There are indications that global growth, on which most economics is based, could be negligible for many years. Slow growing and ageing populations, debt mountains, unforeseen trade wars and low inflation provide a paradigm with new rules and metrics.
Our youngsters will pay twelve times AWOTE to buy a home, when their parents paid no more than three times. Yet, they will get minimal pay increases, which will slow down their capacity to repay their mortgage debt.
There will be a profound impact on investments for superannuation funds too. The equity risk premium has grown since the GFC and real asset values have grown as interest rates have fallen. Consequently, we have had ten years of strong returns which have been great for all members. But what of the next ten years?
Most people agree that net investment returns are the best measure of whether a superannuation fund has delivered good value to its members. This return, measured over the long-term for accumulation members, is the investment outcome after deducting fees and taxes.
While fees can be opaque, they can usually be determined. However, future investment returns are completely unknown. Members probably rely on past performance as a guide even though every fund has a health warning that these cannot be relied on and should not be used to estimate future returns.
So, the best that members can do is to look at the investment objective for the MySuper strategy. Many funds have a MySuper objective equal to an annual return of CPI + X% per annum over rolling ten-years. X is usually 3.5% to 4%. Most funds have held X as a constant for many years even though times are clearly changing. Holding the formula steady implies that the target can be reached through all economic conditions, and the sole variable over time is the level of CPI.
Should targets be reset?
We have just completed our tenth consecutive year of positive returns for the mainstream funds. We question whether the good returns have made funds complacent, even though the risk of a downturn is now much higher².
Every year, we survey asset consultants and large funds about their expectations for all asset classes over the next decade. The expected outcomes have not changed much even from year to year, though economic circumstances have been different.
For example, these investment experts have been consistent for the last four years in assessing likely returns from each class over the next ten years. The median estimates for Australian equities have varied from 7.6% to 8.2% a year over the next decade, which is a narrow range. Hedged international equities have been slightly lower (higher taxes and no franking credits), with a similar narrow range of 7.0% to 7.7%.
Surprisingly, government bonds have also been in a narrow range (2.75% increasing to 3.5% in 2019 survey) and cash is flat at 3% to 3.3%, even though interest rates have moved considerably down over the last four years.
These surveys show that investment experts (and indirectly the superannuation funds) are sticking to conventional forecasts of future performance and are not building in the impact of the global economic crises.
This raises two issues:
- Should funds be telling members that they are likely to average returns of 5% over the next decade, rather than the 7% to which members have become accustomed?

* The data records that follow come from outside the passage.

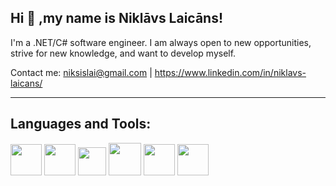 ## Hi 👋 ,my name is Niklāvs Laicāns!

I'm a .NET/C# software engineer. I am always open to new opportunities, strive for new knowledge, and want to develop myself.

Contact me: niksislai@gmail.com | https://www.linkedin.com/in/niklavs-laicans/
<hr>

## Languages and Tools:
<p align="left">
  <img src="https://seeklogo.com/images/C/c-sharp-c-logo-02F17714BA-seeklogo.com.png" width="50">
  <img src="https://iconape.com/wp-content/files/ni/64759/png/git-icon.png" width="50">
  <img src="https://www.freepnglogos.com/uploads/html5-logo-png/html5-logo-opencode-css-8.png" width="45">
  <img src="https://www.freepnglogos.com/uploads/html5-logo-png/html5-logo-html-logo-0.png" width="52">
  <img src="https://cdn.icon-icons.com/icons2/2389/PNG/512/unity_logo_icon_144772.png" width="50">
  <img src="" width="50">
</p>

- Should the targets be reset lower in an environment of extremely high real asset prices and a decline in world growth (and future profitability)? Should we consider whether ten years of ‘lower-for-longer’ has expanded to permanently lower interest rates, and a different normal state?
The members most affected are the baby-boomers who are gradually transitioning into retirement. It has been of tremendous benefit to draw the minimum pension of 5% up to age 75 when the fund was earning 7%. Many people in their mid-seventies who have been drawing the minimum now have more money than they had at retirement! That is unlikely to be the case for those retiring today, and fund communications, including retirement calculators, need to show the impact of potentially worse outcomes relative to the past. Consequently, more members will need to draw down their capital earlier.
Finally, superannuation funds should prepare members for:
- Much lower nominal returns in a low interest rate and inflation environment – potentially being much lower than members have received in recent times.
- Tolerating higher levels of volatility if they are to have a reasonable chance of achieving adequate long-term returns.